■ Input data:
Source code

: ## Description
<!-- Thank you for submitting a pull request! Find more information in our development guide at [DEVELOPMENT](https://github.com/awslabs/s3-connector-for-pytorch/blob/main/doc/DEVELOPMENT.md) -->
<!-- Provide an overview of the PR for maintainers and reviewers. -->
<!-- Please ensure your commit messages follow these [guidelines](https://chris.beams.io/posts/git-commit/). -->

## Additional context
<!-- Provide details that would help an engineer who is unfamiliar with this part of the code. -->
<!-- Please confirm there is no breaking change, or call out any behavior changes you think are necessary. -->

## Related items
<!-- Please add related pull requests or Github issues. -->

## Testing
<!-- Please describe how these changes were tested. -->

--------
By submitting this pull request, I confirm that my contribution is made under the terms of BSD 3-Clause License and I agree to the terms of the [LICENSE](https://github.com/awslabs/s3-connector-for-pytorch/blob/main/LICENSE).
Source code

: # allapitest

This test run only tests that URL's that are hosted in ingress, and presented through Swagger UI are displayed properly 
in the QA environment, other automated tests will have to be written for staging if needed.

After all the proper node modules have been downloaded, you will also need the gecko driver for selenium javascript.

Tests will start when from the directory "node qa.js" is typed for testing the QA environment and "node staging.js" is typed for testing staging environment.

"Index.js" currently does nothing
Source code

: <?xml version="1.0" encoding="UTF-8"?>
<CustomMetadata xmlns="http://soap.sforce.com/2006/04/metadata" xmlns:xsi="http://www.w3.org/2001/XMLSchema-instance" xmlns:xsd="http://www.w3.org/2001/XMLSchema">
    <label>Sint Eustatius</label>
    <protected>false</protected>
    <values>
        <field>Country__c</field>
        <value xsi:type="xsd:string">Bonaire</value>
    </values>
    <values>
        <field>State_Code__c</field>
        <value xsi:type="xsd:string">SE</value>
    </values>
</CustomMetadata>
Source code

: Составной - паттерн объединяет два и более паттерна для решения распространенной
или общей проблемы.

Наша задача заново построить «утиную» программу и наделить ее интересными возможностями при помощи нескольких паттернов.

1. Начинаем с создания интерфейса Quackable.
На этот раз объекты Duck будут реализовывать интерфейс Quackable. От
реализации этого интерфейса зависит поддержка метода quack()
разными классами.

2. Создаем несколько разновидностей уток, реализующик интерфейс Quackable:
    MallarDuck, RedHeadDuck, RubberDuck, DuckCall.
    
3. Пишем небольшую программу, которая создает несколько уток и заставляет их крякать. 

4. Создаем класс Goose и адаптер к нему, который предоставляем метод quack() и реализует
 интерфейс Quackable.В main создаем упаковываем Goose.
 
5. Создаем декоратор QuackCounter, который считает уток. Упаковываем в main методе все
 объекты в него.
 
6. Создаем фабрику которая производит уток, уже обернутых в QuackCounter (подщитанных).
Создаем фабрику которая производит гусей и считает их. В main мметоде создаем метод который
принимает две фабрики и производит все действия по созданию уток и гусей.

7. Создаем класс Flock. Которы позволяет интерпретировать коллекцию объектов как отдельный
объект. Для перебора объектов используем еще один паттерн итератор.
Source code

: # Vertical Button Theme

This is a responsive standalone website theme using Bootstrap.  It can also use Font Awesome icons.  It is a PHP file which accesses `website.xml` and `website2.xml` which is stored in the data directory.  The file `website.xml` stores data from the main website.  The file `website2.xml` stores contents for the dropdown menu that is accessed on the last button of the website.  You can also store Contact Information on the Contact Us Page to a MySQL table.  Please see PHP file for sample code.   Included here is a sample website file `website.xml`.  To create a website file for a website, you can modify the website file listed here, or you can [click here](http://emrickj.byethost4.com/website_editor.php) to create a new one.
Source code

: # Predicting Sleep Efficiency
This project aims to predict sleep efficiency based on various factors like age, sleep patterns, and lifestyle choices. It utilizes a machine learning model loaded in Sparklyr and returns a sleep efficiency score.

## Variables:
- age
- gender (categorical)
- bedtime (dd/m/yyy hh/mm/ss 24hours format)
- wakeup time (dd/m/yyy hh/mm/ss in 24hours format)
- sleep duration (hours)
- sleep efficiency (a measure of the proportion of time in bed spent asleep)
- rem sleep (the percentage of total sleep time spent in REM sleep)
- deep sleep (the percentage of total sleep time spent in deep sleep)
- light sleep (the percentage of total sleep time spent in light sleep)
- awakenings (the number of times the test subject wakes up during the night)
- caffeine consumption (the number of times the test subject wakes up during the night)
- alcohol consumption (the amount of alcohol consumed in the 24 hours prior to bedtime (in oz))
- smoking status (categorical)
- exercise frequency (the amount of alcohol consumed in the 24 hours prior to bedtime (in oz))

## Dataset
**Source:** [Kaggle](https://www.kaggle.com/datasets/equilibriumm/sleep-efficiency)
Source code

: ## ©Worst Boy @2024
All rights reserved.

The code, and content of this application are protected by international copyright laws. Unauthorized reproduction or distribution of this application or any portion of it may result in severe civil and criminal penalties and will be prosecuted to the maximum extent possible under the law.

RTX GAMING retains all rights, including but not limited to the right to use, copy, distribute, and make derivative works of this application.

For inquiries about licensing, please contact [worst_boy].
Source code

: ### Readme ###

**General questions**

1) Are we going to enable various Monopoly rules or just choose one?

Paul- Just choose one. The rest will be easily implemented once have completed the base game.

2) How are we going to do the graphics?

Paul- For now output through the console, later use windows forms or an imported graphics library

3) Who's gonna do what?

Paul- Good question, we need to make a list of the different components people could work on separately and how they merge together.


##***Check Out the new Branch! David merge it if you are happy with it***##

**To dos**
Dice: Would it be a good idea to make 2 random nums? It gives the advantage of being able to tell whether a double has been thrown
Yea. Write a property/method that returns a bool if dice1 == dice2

■ Brief: Print the entries once more, character for character.

■ Solution to the problem:
Source code

: ## Description
<!-- Thank you for submitting a pull request! Find more information in our development guide at [DEVELOPMENT](https://github.com/awslabs/s3-connector-for-pytorch/blob/main/doc/DEVELOPMENT.md) -->
<!-- Provide an overview of the PR for maintainers and reviewers. -->
<!-- Please ensure your commit messages follow these [guidelines](https://chris.beams.io/posts/git-commit/). -->

## Additional context
<!-- Provide details that would help an engineer who is unfamiliar with this part of the code. -->
<!-- Please confirm there is no breaking change, or call out any behavior changes you think are necessary. -->

## Related items
<!-- Please add related pull requests or Github issues. -->

## Testing
<!-- Please describe how these changes were tested. -->

--------
By submitting this pull request, I confirm that my contribution is made under the terms of BSD 3-Clause License and I agree to the terms of the [LICENSE](https://github.com/awslabs/s3-connector-for-pytorch/blob/main/LICENSE).
Source code

: # allapitest

This test run only tests that URL's that are hosted in ingress, and presented through Swagger UI are displayed properly 
in the QA environment, other automated tests will have to be written for staging if needed.

After all the proper node modules have been downloaded, you will also need the gecko driver for selenium javascript.

Tests will start when from the directory "node qa.js" is typed for testing the QA environment and "node staging.js" is typed for testing staging environment.

"Index.js" currently does nothing
Source code

: <?xml version="1.0" encoding="UTF-8"?>
<CustomMetadata xmlns="http://soap.sforce.com/2006/04/metadata" xmlns:xsi="http://www.w3.org/2001/XMLSchema-instance" xmlns:xsd="http://www.w3.org/2001/XMLSchema">
    <label>Sint Eustatius</label>
    <protected>false</protected>
    <values>
        <field>Country__c</field>
        <value xsi:type="xsd:string">Bonaire</value>
    </values>
    <values>
        <field>State_Code__c</field>
        <value xsi:type="xsd:string">SE</value>
    </values>
</CustomMetadata>
Source code

: Составной - паттерн объединяет два и более паттерна для решения распространенной
или общей проблемы.

Наша задача заново построить «утиную» программу и наделить ее интересными возможностями при помощи нескольких паттернов.

1. Начинаем с создания интерфейса Quackable.
На этот раз объекты Duck будут реализовывать интерфейс Quackable. От
реализации этого интерфейса зависит поддержка метода quack()
разными классами.

2. Создаем несколько разновидностей уток, реализующик интерфейс Quackable:
    MallarDuck, RedHeadDuck, RubberDuck, DuckCall.
    
3. Пишем небольшую программу, которая создает несколько уток и заставляет их крякать. 

4. Создаем класс Goose и адаптер к нему, который предоставляем метод quack() и реализует
 интерфейс Quackable.В main создаем упаковываем Goose.
 
5. Создаем декоратор QuackCounter, который считает уток. Упаковываем в main методе все
 объекты в него.
 
6. Создаем фабрику которая производит уток, уже обернутых в QuackCounter (подщитанных).
Создаем фабрику которая производит гусей и считает их. В main мметоде создаем метод который
принимает две фабрики и производит все действия по созданию уток и гусей.

7. Создаем класс Flock. Которы позволяет интерпретировать коллекцию объектов как отдельный
объект. Для перебора объектов используем еще один паттерн итератор.
Source code

: # Vertical Button Theme

This is a responsive standalone website theme using Bootstrap.  It can also use Font Awesome icons.  It is a PHP file which accesses `website.xml` and `website2.xml` which is stored in the data directory.  The file `website.xml` stores data from the main website.  The file `website2.xml` stores contents for the dropdown menu that is accessed on the last button of the website.  You can also store Contact Information on the Contact Us Page to a MySQL table.  Please see PHP file for sample code.   Included here is a sample website file `website.xml`.  To create a website file for a website, you can modify the website file listed here, or you can [click here](http://emrickj.byethost4.com/website_editor.php) to create a new one.
Source code

: # Predicting Sleep Efficiency
This project aims to predict sleep efficiency based on various factors like age, sleep patterns, and lifestyle choices. It utilizes a machine learning model loaded in Sparklyr and returns a sleep efficiency score.

## Variables:
- age
- gender (categorical)
- bedtime (dd/m/yyy hh/mm/ss 24hours format)
- wakeup time (dd/m/yyy hh/mm/ss in 24hours format)
- sleep duration (hours)
- sleep efficiency (a measure of the proportion of time in bed spent asleep)
- rem sleep (the percentage of total sleep time spent in REM sleep)
- deep sleep (the percentage of total sleep time spent in deep sleep)
- light sleep (the percentage of total sleep time spent in light sleep)
- awakenings (the number of times the test subject wakes up during the night)
- caffeine consumption (the number of times the test subject wakes up during the night)
- alcohol consumption (the amount of alcohol consumed in the 24 hours prior to bedtime (in oz))
- smoking status (categorical)
- exercise frequency (the amount of alcohol consumed in the 24 hours prior to bedtime (in oz))

## Dataset
**Source:** [Kaggle](https://www.kaggle.com/datasets/equilibriumm/sleep-efficiency)
Source code

: ## ©Worst Boy @2024
All rights reserved.

The code, and content of this application are protected by international copyright laws. Unauthorized reproduction or distribution of this application or any portion of it may result in severe civil and criminal penalties and will be prosecuted to the maximum extent possible under the law.

RTX GAMING retains all rights, including but not limited to the right to use, copy, distribute, and make derivative works of this application.

For inquiries about licensing, please contact [worst_boy].
Source code

: ### Readme ###

**General questions**

1) Are we going to enable various Monopoly rules or just choose one?

Paul- Just choose one. The rest will be easily implemented once have completed the base game.

2) How are we going to do the graphics?

Paul- For now output through the console, later use windows forms or an imported graphics library

3) Who's gonna do what?

Paul- Good question, we need to make a list of the different components people could work on separately and how they merge together.


##***Check Out the new Branch! David merge it if you are happy with it***##

**To dos**
Dice: Would it be a good idea to make 2 random nums? It gives the advantage of being able to tell whether a double has been thrown
Yea. Write a property/method that returns a bool if dice1 == dice2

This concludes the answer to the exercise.